WORK TASK:
Where the data below has the string "with", return the whole line.

DATASET RECORDS:

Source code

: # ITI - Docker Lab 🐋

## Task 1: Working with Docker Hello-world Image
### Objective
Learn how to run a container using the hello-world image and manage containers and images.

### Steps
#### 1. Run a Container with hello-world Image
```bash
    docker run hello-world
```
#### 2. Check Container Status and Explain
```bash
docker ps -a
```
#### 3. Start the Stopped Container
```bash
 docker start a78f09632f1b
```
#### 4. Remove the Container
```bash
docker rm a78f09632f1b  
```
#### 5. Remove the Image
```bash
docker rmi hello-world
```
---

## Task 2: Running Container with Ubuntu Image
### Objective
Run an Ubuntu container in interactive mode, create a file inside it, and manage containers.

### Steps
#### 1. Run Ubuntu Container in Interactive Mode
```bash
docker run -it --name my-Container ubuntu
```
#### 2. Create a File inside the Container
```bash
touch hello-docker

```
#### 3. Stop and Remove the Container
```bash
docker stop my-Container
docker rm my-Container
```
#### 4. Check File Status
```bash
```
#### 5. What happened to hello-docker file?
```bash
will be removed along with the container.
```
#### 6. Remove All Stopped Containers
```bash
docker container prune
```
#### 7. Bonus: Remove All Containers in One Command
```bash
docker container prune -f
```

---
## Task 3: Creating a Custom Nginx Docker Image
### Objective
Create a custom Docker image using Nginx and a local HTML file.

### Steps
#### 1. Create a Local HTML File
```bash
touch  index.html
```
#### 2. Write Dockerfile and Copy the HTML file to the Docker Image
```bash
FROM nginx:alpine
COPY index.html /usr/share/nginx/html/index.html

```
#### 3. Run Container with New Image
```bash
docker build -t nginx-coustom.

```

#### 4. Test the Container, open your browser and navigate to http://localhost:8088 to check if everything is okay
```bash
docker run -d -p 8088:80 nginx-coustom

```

RESPONSE:
## Task 1: Working with Docker Hello-world Image
#### 1. Run a Container with hello-world Image
## Task 2: Running Container with Ubuntu Image
will be removed along with the container.
#### 3. Run Container with New Image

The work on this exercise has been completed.